Practical help getting started in the Azure cloud

Microsoft Azure – a guide to getting started

When you’re considering Microsoft’s Azure cloud technology for the first time – either evaluating it for your organization, or as a consultant on behalf of another organization – you know you’ll need to get the basic features up and running as painlessly as possible. And then you’ll need to show how these features can be configured and extended to bring real benefits – real enough that someone is willing to pay real money to build and maintain them.

Azure cloud – rushing in is something that you may regret

The danger is that proving its benefits may lead to you rushing into a solution, which makes the fundamental infrastructure not suitable for a production implementation. With on-premises solutions, this is not so important; you can simply tear down the solution and start again. But your tenant in the Azure cloud is not so easy to tear down – so it’s important to get it right first time. For all the ‘how-tos’ out there, there are some options which are not trivial to change, for example, the choice of whether Intune will be driven via a web interface or via integration with System Center Configuration Manager. Rushing into a cloud build is something that you may regret.

A cloud project is often driving towards tangible goals set by a functional need such as device management or content management. To make sure you get everything right requires a broad awareness of the platform, not just a functionally-focused one. Because Microsoft’s Enterprise Mobility + Security Suite (EM+S) is a set of products licensed together, you will often also need to get several functional areas into the room in order to complete your business justification. So it is often not enough to persuade the device management group that EM+S is a good idea – you will need to talk about content security, MFA and ADFS integration as well. Understanding the purpose, capabilities and configuration of all of the components of EM+S is essential to the success of the overall project.

Practical Understanding

There’s a whole bunch of information right here on the web – blogs, articles, how-tos, etc, – but what if you want something a bit more structured, considered and logical? IT professionals we’ve spoken to (and we’ve spoken to a lot) tell us they want a practical step-by-step approach which examines the many options along the way, allows them to understand the possibilities, and test stuff before they try to apply it to their own businesses.

Don’t jump into the cloud alone! Come with us and get it right first time.

We have a number of Microsoft Azure training courses – practical, hands-on course, stuffed with labs that take you step-by-step through the underpinnings of a successful deployment to the Microsoft Azure cloud. Our training explains the individual components and how they fit together. Come and try it out – with expert tutor guidance – in a test environment before you take the plunge. You’re only going to do this once, so be sure you do it right. first time.

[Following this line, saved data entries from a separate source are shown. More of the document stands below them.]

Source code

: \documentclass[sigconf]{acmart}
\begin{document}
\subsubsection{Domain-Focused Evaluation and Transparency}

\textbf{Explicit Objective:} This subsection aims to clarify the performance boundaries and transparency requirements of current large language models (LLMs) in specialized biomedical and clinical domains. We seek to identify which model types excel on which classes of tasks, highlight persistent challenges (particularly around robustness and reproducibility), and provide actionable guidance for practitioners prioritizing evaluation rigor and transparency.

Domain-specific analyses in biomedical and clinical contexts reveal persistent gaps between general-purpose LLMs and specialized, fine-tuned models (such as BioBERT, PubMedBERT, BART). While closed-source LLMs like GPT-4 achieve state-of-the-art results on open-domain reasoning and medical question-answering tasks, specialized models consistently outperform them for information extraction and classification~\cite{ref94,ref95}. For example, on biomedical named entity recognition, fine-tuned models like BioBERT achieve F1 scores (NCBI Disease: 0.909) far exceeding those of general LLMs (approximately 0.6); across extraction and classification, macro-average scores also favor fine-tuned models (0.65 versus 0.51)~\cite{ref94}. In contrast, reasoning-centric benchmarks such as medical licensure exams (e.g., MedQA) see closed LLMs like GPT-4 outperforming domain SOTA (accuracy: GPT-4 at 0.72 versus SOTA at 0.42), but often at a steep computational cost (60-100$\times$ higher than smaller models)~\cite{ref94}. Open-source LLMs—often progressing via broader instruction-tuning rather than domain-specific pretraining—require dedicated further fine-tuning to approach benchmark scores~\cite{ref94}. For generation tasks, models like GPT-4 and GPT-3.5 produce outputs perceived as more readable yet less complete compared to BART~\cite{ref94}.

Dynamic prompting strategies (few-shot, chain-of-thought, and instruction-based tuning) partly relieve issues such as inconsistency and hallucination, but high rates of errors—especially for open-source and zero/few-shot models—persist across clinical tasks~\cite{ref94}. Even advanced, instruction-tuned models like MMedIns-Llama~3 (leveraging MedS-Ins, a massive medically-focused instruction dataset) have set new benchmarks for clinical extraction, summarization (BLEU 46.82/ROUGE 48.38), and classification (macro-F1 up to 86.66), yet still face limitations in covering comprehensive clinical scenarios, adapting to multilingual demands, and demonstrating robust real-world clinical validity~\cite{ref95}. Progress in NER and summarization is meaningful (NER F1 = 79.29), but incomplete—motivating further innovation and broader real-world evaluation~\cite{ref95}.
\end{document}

Keeping up to date with Azure Updates

As a practicing identity and security consultant, I find that the constant flow of updates to the functionality in the Microsoft Azure cloud presents a serious challenge: how do I keep up? If I am designing a solution for a customer I ask myself: is there an update to this function on the way? Will there be a better way of achieving this goal in a few weeks? Will I paint the customer into a corner if I use a feature that will soon be superseded by a new development?

The constant flow of new functions from Microsoft is a blessing: we can deploy solutions as the functions become available, rather than waiting years for a new major release of a product. But this blessing harbours a curse: we have to look ahead and be aware of changes as they come along, to avoid the pitfalls I just mentioned.

Because of the speed and frequency of updates to products within the Enterprise Mobility + Security (EMS) such as Azure AD, RMS and Intune, there is often no single, centrally-managed documentation from Microsoft which answers all the questions about architectures and possibilities. A new feature arising in one part of the system may enable the use of a different feature in a new way – but this connection is not necessarily yet documented. Microsoft does publish a series of good and informative blog posts, which, so long you can stay current, are a great foundation for knowledgeable practitioners.